We met our friends from ACMT for the first time today. There are 13 people on the staff, and more than 600 students study at ACMT. Everyone is so friendly and helpful, and all thrive at multitasking!

It was a busy day for the entire ACMT staff and the Big Shot contingency. We had two Big Shot meetings today, and there’s another one this evening. There are so many logistics and details to go over before Thursday night’s Big Shot. Here’s some of what has happened so far:

I met Michael, Bill, Dawn and Willie at Pile Gate, the main entrance to Dubrovnik’s Old Town and the site of RIT’s 23rd Big Shot. The Old Town is surrounded by a high fortress wall stretching more than two kilometers. In some places, the wall is 25 meters high and up to six meters thick. To see photos from our site visit, visit www.rit.edu/news and click “Photo Gallery.” Bill DuBois shot all of the images. Thanks Bill!

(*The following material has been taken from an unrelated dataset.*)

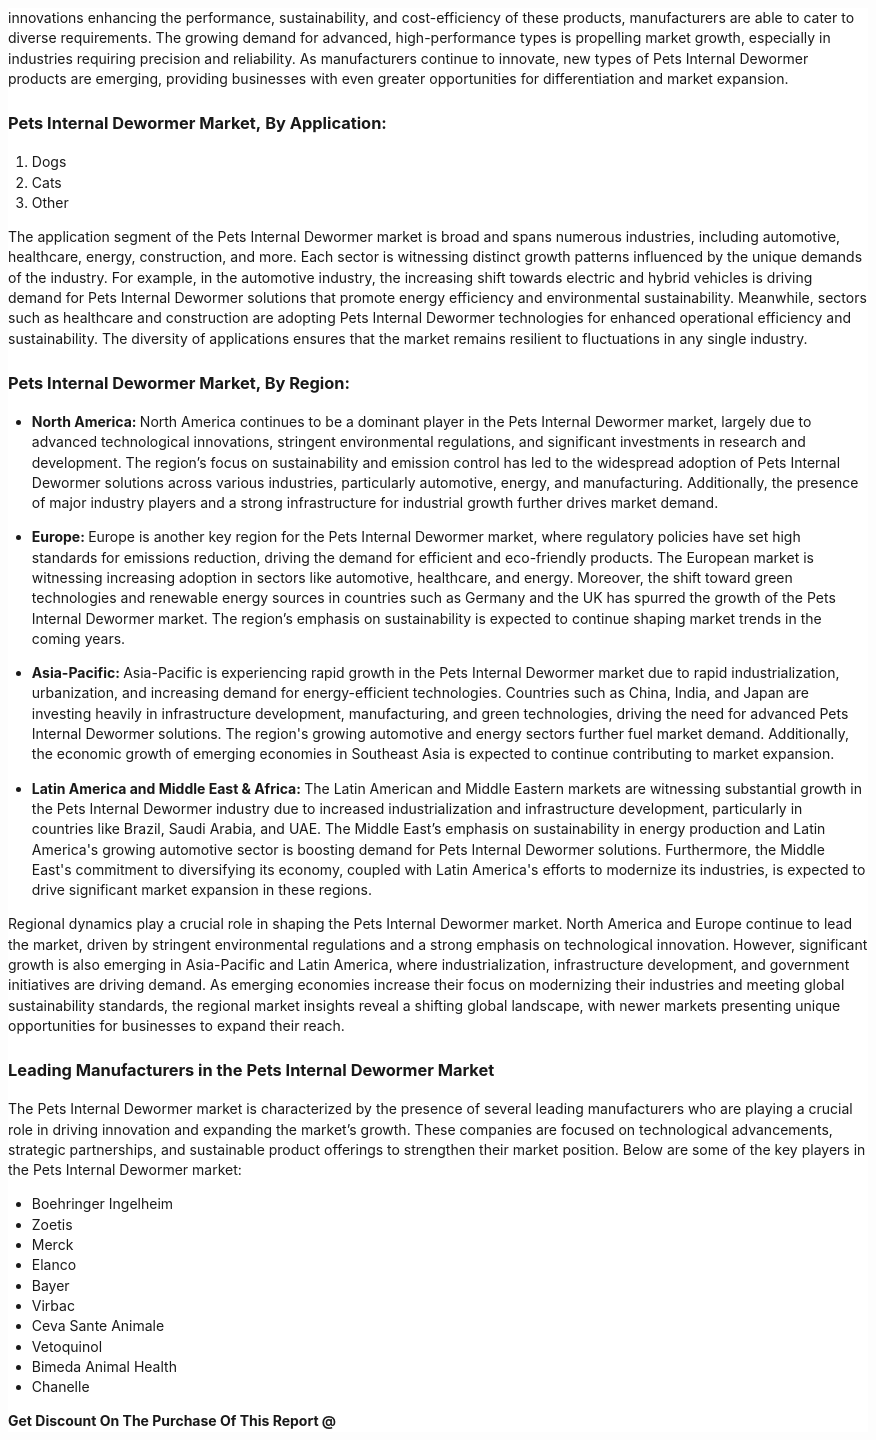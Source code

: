 innovations enhancing the performance, sustainability, and cost-efficiency of these products, manufacturers are able to cater to diverse requirements. The growing demand for advanced, high-performance types is propelling market growth, especially in industries requiring precision and reliability. As manufacturers continue to innovate, new types of Pets Internal Dewormer products are emerging, providing businesses with even greater opportunities for differentiation and market expansion.</p><h3>Pets Internal Dewormer Market,&nbsp;By Application:</h3><ol><li>Dogs<li> Cats<li> Other</li></ol><p>The application segment of the Pets Internal Dewormer market is broad and spans numerous industries, including automotive, healthcare, energy, construction, and more. Each sector is witnessing distinct growth patterns influenced by the unique demands of the industry. For example, in the automotive industry, the increasing shift towards electric and hybrid vehicles is driving demand for Pets Internal Dewormer solutions that promote energy efficiency and environmental sustainability. Meanwhile, sectors such as healthcare and construction are adopting Pets Internal Dewormer technologies for enhanced operational efficiency and sustainability. The diversity of applications ensures that the market remains resilient to fluctuations in any single industry.</p><h3>Pets Internal Dewormer Market, By Region:</h3><ul><li><p><strong>North America:&nbsp;</strong>North America continues to be a dominant player in the Pets Internal Dewormer market, largely due to advanced technological innovations, stringent environmental regulations, and significant investments in research and development. The region&rsquo;s focus on sustainability and emission control has led to the widespread adoption of Pets Internal Dewormer solutions across various industries, particularly automotive, energy, and manufacturing. Additionally, the presence of major industry players and a strong infrastructure for industrial growth further drives market demand.</p></li><li><p><strong><strong>Europe:&nbsp;</strong></strong>Europe is another key region for the Pets Internal Dewormer market, where regulatory policies have set high standards for emissions reduction, driving the demand for efficient and eco-friendly products. The European market is witnessing increasing adoption in sectors like automotive, healthcare, and energy. Moreover, the shift toward green technologies and renewable energy sources in countries such as Germany and the UK has spurred the growth of the Pets Internal Dewormer market. The region&rsquo;s emphasis on sustainability is expected to continue shaping market trends in the coming years.</p></li><li><p><strong><strong>Asia-Pacific:&nbsp;</strong></strong>Asia-Pacific is experiencing rapid growth in the Pets Internal Dewormer market due to rapid industrialization, urbanization, and increasing demand for energy-efficient technologies. Countries such as China, India, and Japan are investing heavily in infrastructure development, manufacturing, and green technologies, driving the need for advanced Pets Internal Dewormer solutions. The region's growing automotive and energy sectors further fuel market demand. Additionally, the economic growth of emerging economies in Southeast Asia is expected to continue contributing to market expansion.</p></li><li><p><strong><strong>Latin America and Middle East &amp; Africa:&nbsp;</strong></strong>The Latin American and Middle Eastern markets are witnessing substantial growth in the Pets Internal Dewormer industry due to increased industrialization and infrastructure development, particularly in countries like Brazil, Saudi Arabia, and UAE. The Middle East&rsquo;s emphasis on sustainability in energy production and Latin America's growing automotive sector is boosting demand for Pets Internal Dewormer solutions. Furthermore, the Middle East's commitment to diversifying its economy, coupled with Latin America's efforts to modernize its industries, is expected to drive significant market expansion in these regions.</p></li></ul><p>Regional dynamics play a crucial role in shaping the Pets Internal Dewormer market. North America and Europe continue to lead the market, driven by stringent environmental regulations and a strong emphasis on technological innovation. However, significant growth is also emerging in Asia-Pacific and Latin America, where industrialization, infrastructure development, and government initiatives are driving demand. As emerging economies increase their focus on modernizing their industries and meeting global sustainability standards, the regional market insights reveal a shifting global landscape, with newer markets presenting unique opportunities for businesses to expand their reach.</p><h3><strong>Leading Manufacturers in the Pets Internal Dewormer Market</strong></h3><p>The Pets Internal Dewormer market is characterized by the presence of several leading manufacturers who are playing a crucial role in driving innovation and expanding the market&rsquo;s growth. These companies are focused on technological advancements, strategic partnerships, and sustainable product offerings to strengthen their market position. Below are some of the key players in the Pets Internal Dewormer market:</p></div><div class="article-main__content" data-test-id="publishing-text-block"><ul><li><span class="">Boehringer Ingelheim<li> Zoetis<li> Merck<li> Elanco<li> Bayer<li> Virbac<li> Ceva Sante Animale<li> Vetoquinol<li> Bimeda Animal Health<li> Chanelle</span></li></ul></div><div class="article-main__content" data-test-id="publishing-text-block"><p><span class="font-[700]"><strong>Get Discount On The Purchase Of This Report @</strong>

The planning of this particular Big Shot has been in the works for more than a year. Now I understand why! I walked along the top of the fortress wall to listen in on how they’re going to cover this enormous space with only camera flash units and flashlights—the only light sources for the image. The City of Dubrovnik will turn off all lights on the wall near Pile Gate as well as streetlights in the area. After several walkthroughs and dissecting the area into various sections, Big Shot organizers determined that eight lighting teams will be needed.

The subject area of the photograph includes the expansive high fortress wall, the gate itself, a stonebridge, moat, the Croatian flag, a spire, parapets and Fortress Minceta. In the test photo, Fortress Minceta is on the top left-hand side. This area alone will require at least 200 volunteers. Each lighting team will vary in size. For example, one person will be assigned to light the Croatian flag. We were hoping for a slight breeze so the entire flag can be seen, but our friends at ACMT tell us there will be no breeze at that time of night. Professor Stasa Puskaric, who teaches environmental science at ACMT, will attempt to use fishing line to keep the flag unfurled. He bravely volunteered his services during one of our Big Shot meetings this morning. We shall see how this goes, right?

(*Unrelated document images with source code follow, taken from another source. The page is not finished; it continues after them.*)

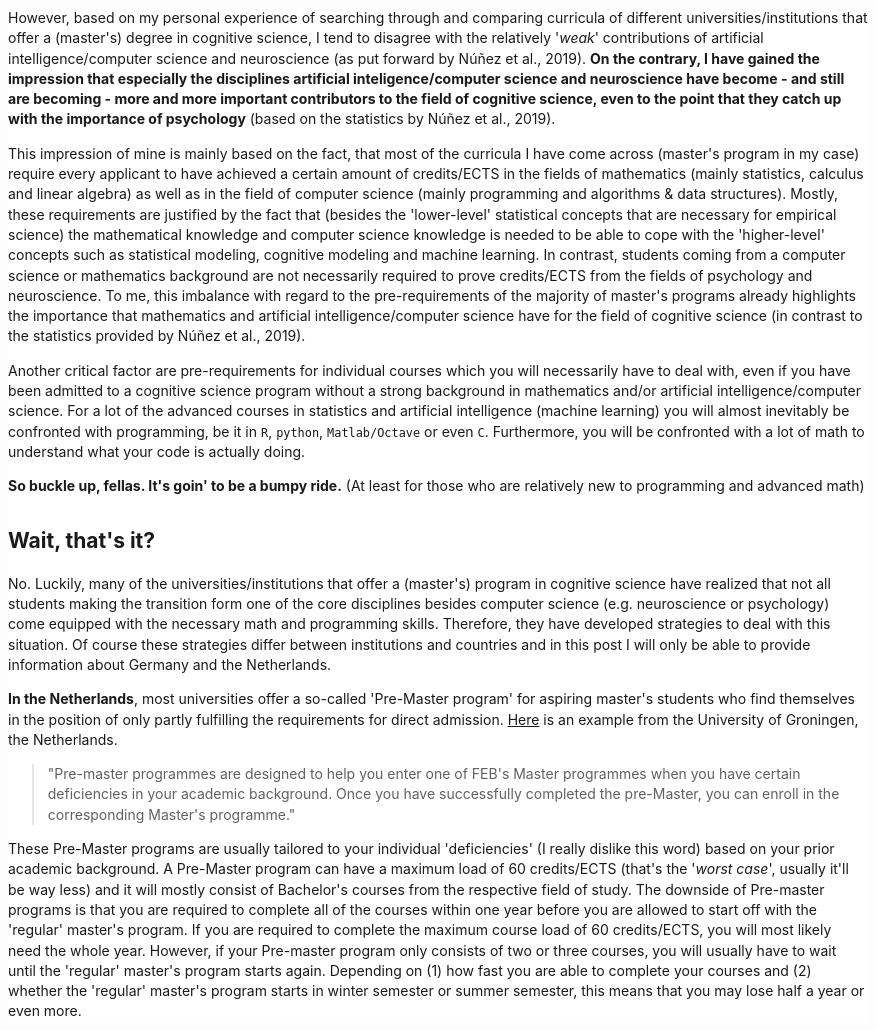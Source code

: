 However, based on my personal experience of searching through and comparing curricula of different universities/institutions that offer a (master's) degree in cognitive science, I tend to disagree with the relatively '_weak_' contributions of artificial intelligence/computer science and neuroscience (as put forward by Núñez et al., 2019). __On the contrary, I have gained the impression that especially the disciplines artificial inteligence/computer science and neuroscience have become - and still are becoming - more and more important contributors to the field of cognitive science, even to the point that they catch up with the importance of psychology__ (based on the statistics by Núñez et al., 2019).

This impression of mine is mainly based on the fact, that most of the curricula I have come across (master's program in my case) require every applicant to have achieved a certain amount of credits/ECTS in the fields of mathematics (mainly statistics, calculus and linear algebra) as well as in the field of computer science (mainly programming and algorithms & data structures). Mostly, these requirements are justified by the fact that (besides the 'lower-level' statistical concepts that are necessary for empirical science) the mathematical knowledge and computer science knowledge is needed to be able to cope with the 'higher-level' concepts such as statistical modeling, cognitive modeling and machine learning. In contrast, students coming from a computer science or mathematics background are not necessarily required to prove credits/ECTS from the fields of psychology and neuroscience. To me, this imbalance with regard to the pre-requirements of the majority of master's programs already highlights the importance that mathematics and artificial intelligence/computer science have for the field of cognitive science (in contrast to the statistics provided by Núñez et al., 2019).

Another critical factor are pre-requirements for individual courses which you will necessarily have to deal with, even if you have been admitted to a cognitive science program without a strong background in mathematics and/or artificial intelligence/computer science. For a lot of the advanced courses in statistics and artificial intelligence (machine learning) you will almost inevitably be confronted with programming, be it in `R`, `python`, `Matlab/Octave` or even `C`. Furthermore, you will be confronted with a lot of math to understand what your code is actually doing.

__So buckle up, fellas. It's goin' to be a bumpy ride.__ (At least for those who are relatively new to programming and advanced math)

## Wait, that's it?

No.
Luckily, many of the universities/institutions that offer a (master's) program in cognitive science have realized that not all students making the transition form one of the core disciplines besides computer science (e.g. neuroscience or psychology) come equipped with the necessary math and programming skills. Therefore, they have developed strategies to deal with this situation. Of course these strategies differ between institutions and countries and in this post I will only be able to provide information about Germany and the Netherlands.   

__In the Netherlands__, most universities offer a so-called 'Pre-Master program' for aspiring master's students who find themselves in the position of only partly fulfilling the requirements for direct admission. [Here](https://www.rug.nl/feb/education/study-programmes/pre-msc/) is an example from the University of Groningen, the Netherlands.

> "Pre-master programmes are designed to help you enter one of FEB's Master programmes when you have certain deficiencies in your academic background. Once you have successfully completed the pre-Master, you can enroll in the corresponding Master's programme."

These Pre-Master programs are usually tailored to your individual 'deficiencies' (I really dislike this word) based on your prior academic background. A Pre-Master program can have a maximum load of 60 credits/ECTS (that's the '_worst case_', usually it'll be way less) and it will mostly consist of Bachelor's courses from the respective field of study. The downside of Pre-master programs is that you are required to complete all of the courses within one year before you are allowed to start off with the 'regular' master's program. If you are required to complete the maximum course load of 60 credits/ECTS, you will most likely need the whole year. However, if your Pre-master program only consists of two or three courses, you will usually have to wait until the 'regular' master's program starts again. Depending on (1) how fast you are able to complete your courses and (2) whether the 'regular' master's program starts in winter semester or summer semester, this means that you may lose half a year or even more.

Also in the Big Shot photograph will be eight models dressed in authentic Renaissance costumes and positioned on the stonebridge. Two of the models will be dressed as guards. They will provide not only some historical perspective, but will also give viewers a better idea of the size and scale of the fortress wall. To make sure they don’t look like ghosts in the final photograph, the models will be required to stand still during the exposure, which could last anywhere from 30 seconds to two minutes. Some of you may remember that models, along with a horse, were part of the Big Shot at Genesee Country Village and Museum several years ago. As seen in the final image, the horse had a little bit of trouble standing still.

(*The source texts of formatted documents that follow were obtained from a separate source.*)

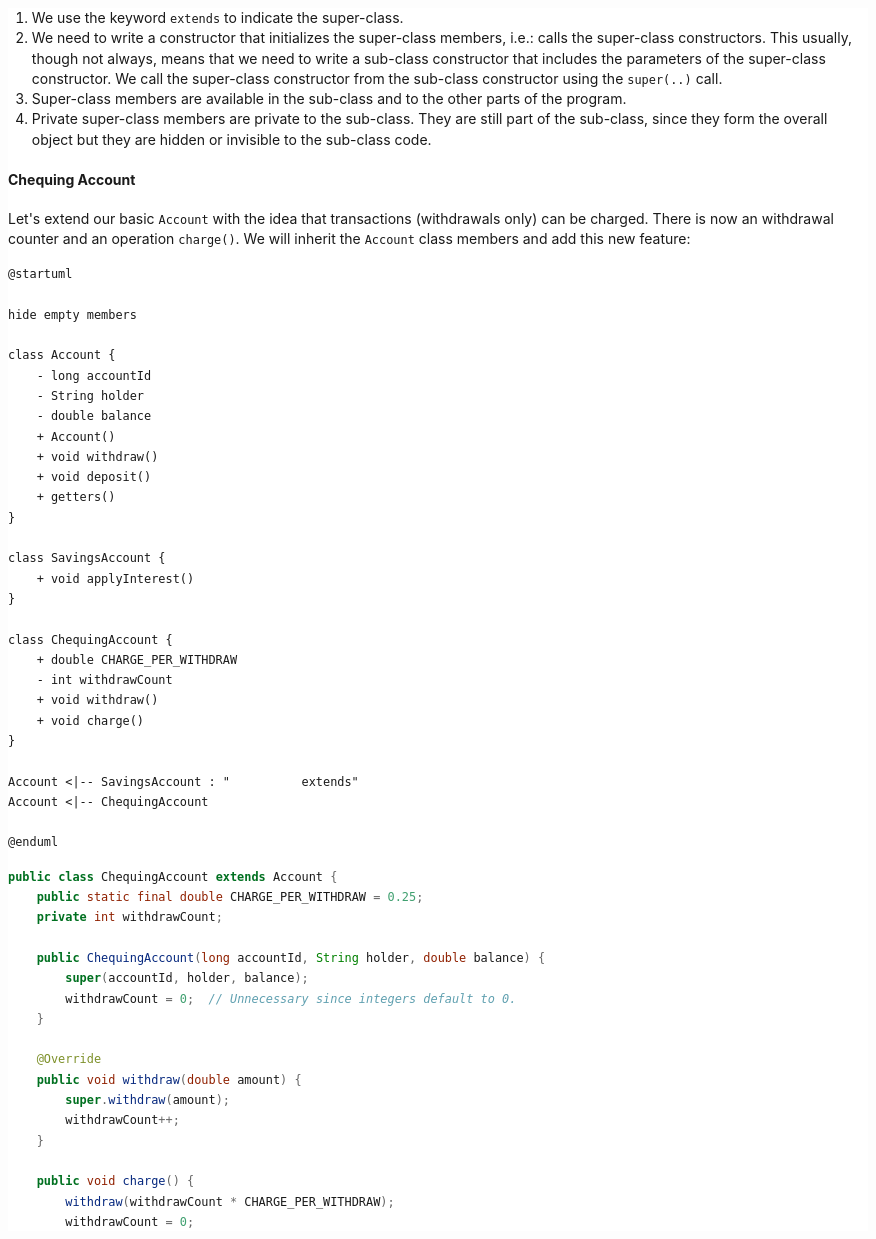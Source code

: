 1. We use the keyword `extends` to indicate the super-class.
2. We need to write a constructor that initializes the super-class members, i.e.: calls the super-class constructors. This usually, though not always, means that we need to write a sub-class constructor that includes the parameters of the super-class constructor. We call the super-class constructor from the sub-class constructor using the `super(..)` call.
3. Super-class members are available in the sub-class and to the other parts of the program.
4. Private super-class members are private to the sub-class. They are still part of the sub-class, since they form the overall object but they are hidden or invisible to the sub-class code.

#### Chequing Account

Let's extend our basic `Account` with the idea that transactions (withdrawals only) can be charged. There is now an withdrawal counter and an operation `charge()`. We will inherit the `Account` class members and add this new feature:

```plantuml
@startuml

hide empty members

class Account {
    - long accountId
    - String holder
    - double balance
    + Account()
    + void withdraw()
    + void deposit()
    + getters()
}

class SavingsAccount {
    + void applyInterest()
}

class ChequingAccount {
    + double CHARGE_PER_WITHDRAW
    - int withdrawCount
    + void withdraw()
    + void charge()
}

Account <|-- SavingsAccount : "          extends"
Account <|-- ChequingAccount

@enduml
```

```java
public class ChequingAccount extends Account {
    public static final double CHARGE_PER_WITHDRAW = 0.25;
    private int withdrawCount;

    public ChequingAccount(long accountId, String holder, double balance) {
        super(accountId, holder, balance);
        withdrawCount = 0;  // Unnecessary since integers default to 0.
    }

    @Override
    public void withdraw(double amount) {
        super.withdraw(amount);
        withdrawCount++;
    }

    public void charge() {
        withdraw(withdrawCount * CHARGE_PER_WITHDRAW);
        withdrawCount = 0;
```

The models add another dimension of complexity to what is going to be an already difficult choreography between hundreds of volunteers and photographers. Two RIT photography students have been assigned to light the models. They will need to quickly run on to the bridge, paint them in light, and then run out of the frame of the shot. Once that is complete, Bill and Dawn will open up the camera lenses again and begin the exposure of the structure itself.

Dawn and Bill will shoot four different images using both a Nikon D200 digital camera as well as 4-by-5 inch Kodak film. There is nowhere in Dubrovnik, though, to develop this size film. The closest processing center is in Zagreb, the capital of Croatia. It’s about a 12-hour bus ride away! What you will see on Thursday night on Rochester television stations or on the RIT Web site will be one of the images shot digitally. In between shots, Dawn and Bill will evaluate the digital images on a computer screen and make necessary adjustments. People may have to be moved around to change various degrees of brightness and darkness throughout the area.

The weather looks like it will cooperate. The forecast calls for clear skies, and it will be in the 70s! Bye for now, I’m off to interview Don Hudspeth, president and dean of RIT’s American College of Management and Technology. You can hear Don’s audio podcast at www.rit.edu/news (see “Latest Podcasts”).

  1. Karen
    Apr 10

    I've learned so much about the enormous amount of work that goes into these Big Shots. Hats off to all of you as you continue to work so hard at creating another exquisite photograph. Thanks for the blogs, Kelly! Keep 'em coming! Good luck!

  2. Grace Gladney
    Apr 10

    Hi Kelly,
    Everything sounds beautiful! I can't wait to see all the photos. I wish everyone much success on The Big Shot.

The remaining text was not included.